#### PROBLEM TO WORK ON
Scan the data below for the string "black". Copy every line where it appears.

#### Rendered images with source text
+--

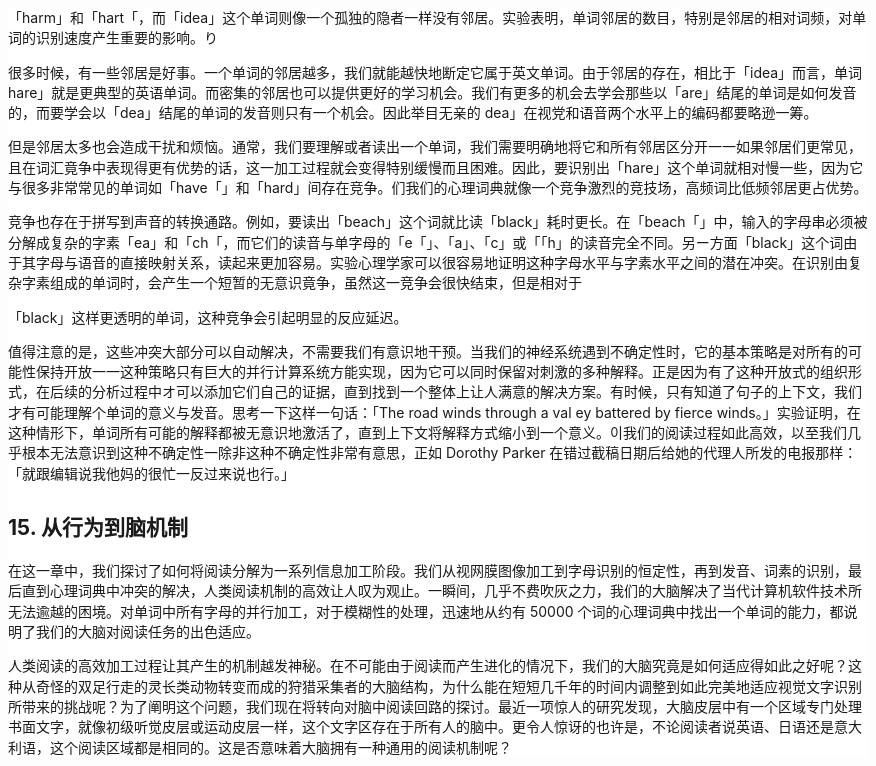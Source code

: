 「harm」和「hart「，而「idea」这个单词则像一个孤独的隐者一样没有邻居。实验表明，单词邻居的数目，特别是邻居的相对词频，对单词的识别速度产生重要的影响。り

很多时候，有一些邻居是好事。一个单词的邻居越多，我们就能越快地断定它属于英文单词。由于邻居的存在，相比于「idea」而言，单词 hare」就是更典型的英语单词。而密集的邻居也可以提供更好的学习机会。我们有更多的机会去学会那些以「are」结尾的单词是如何发音的，而要学会以「dea」结尾的单词的发音则只有一个机会。因此举目无亲的 dea」在视党和语音两个水平上的编码都要略逊一筹。

但是邻居太多也会造成干扰和烦恼。通常，我们要理解或者读出一个单词，我们需要明确地将它和所有邻居区分开一一如果邻居们更常见，且在词汇竟争中表现得更有优势的话，这一加工过程就会变得特别缓慢而且困难。因此，要识别出「hare」这个单词就相对慢一些，因为它与很多非常常见的单词如「have「」和「hard」间存在竞争。们我们的心理词典就像一个竞争激烈的竞技场，高频词比低频邻居更占优势。

竞争也存在于拼写到声音的转换通路。例如，要读出「beach」这个词就比读「black」耗时更长。在「beach「」中，输入的字母串必须被分解成复杂的字素「ea」和「ch「，而它们的读音与单字母的「e「」、「a」、「c」或「「h」的读音完全不同。另ー方面「black」这个词由于其字母与语音的直接映射关系，读起来更加容易。实验心理学家可以很容易地证明这种字母水平与字素水平之间的潜在冲突。在识别由复杂字素组成的单词时，会产生一个短暂的无意识竟争，虽然这一竞争会很快结束，但是相对于

「black」这样更透明的单词，这种竞争会引起明显的反应延迟。

值得注意的是，这些冲突大部分可以自动解决，不需要我们有意识地干预。当我们的神经系统遇到不确定性时，它的基本策略是对所有的可能性保持开放一一这种策略只有巨大的并行计算系统方能实现，因为它可以同时保留对刺激的多种解释。正是因为有了这种开放式的组织形式，在后续的分析过程中オ可以添加它们自己的证据，直到找到一个整体上让人满意的解决方案。有时候，只有知道了句子的上下文，我们才有可能理解个单词的意义与发音。思考一下这样一句话：「The road winds through a val ey battered by fierce winds。」实验证明，在这种情形下，单词所有可能的解释都被无意识地激活了，直到上下文将解释方式缩小到一个意义。이我们的阅读过程如此高效，以至我们几乎根本无法意识到这种不确定性一除非这种不确定性非常有意思，正如 Dorothy Parker 在错过截稿日期后给她的代理人所发的电报那样：「就跟编辑说我他妈的很忙一反过来说也行。」

## 15. 从行为到脑机制

在这一章中，我们探讨了如何将阅读分解为一系列信息加工阶段。我们从视网膜图像加工到字母识别的恒定性，再到发音、词素的识别，最后直到心理词典中冲突的解决，人类阅读机制的高效让人叹为观止。一瞬间，几乎不费吹灰之力，我们的大脑解决了当代计算机软件技术所无法逾越的困境。对单词中所有字母的并行加工，对于模糊性的处理，迅速地从约有 50000 个词的心理词典中找出一个单词的能力，都说明了我们的大脑对阅读任务的出色适应。

人类阅读的高效加工过程让其产生的机制越发神秘。在不可能由于阅读而产生进化的情况下，我们的大脑究竟是如何适应得如此之好呢？这种从奇怪的双足行走的灵长类动物转变而成的狩猎采集者的大脑结构，为什么能在短短几千年的时间内调整到如此完美地适应视觉文字识别所带来的挑战呢？为了阐明这个问题，我们现在将转向对脑中阅读回路的探讨。最近一项惊人的研究发现，大脑皮层中有一个区域专门处理书面文字，就像初级听觉皮层或运动皮层一样，这个文字区存在于所有人的脑中。更令人惊讶的也许是，不论阅读者说英语、日语还是意大利语，这个阅读区域都是相同的。这是否意味着大脑拥有一种通用的阅读机制呢？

+--

#### RESULT OF THE EXERCISE
竞争也存在于拼写到声音的转换通路。例如，要读出「beach」这个词就比读「black」耗时更长。在「beach「」中，输入的字母串必须被分解成复杂的字素「ea」和「ch「，而它们的读音与单字母的「e「」、「a」、「c」或「「h」的读音完全不同。另ー方面「black」这个词由于其字母与语音的直接映射关系，读起来更加容易。实验心理学家可以很容易地证明这种字母水平与字素水平之间的潜在冲突。在识别由复杂字素组成的单词时，会产生一个短暂的无意识竟争，虽然这一竞争会很快结束，但是相对于
「black」这样更透明的单词，这种竞争会引起明显的反应延迟。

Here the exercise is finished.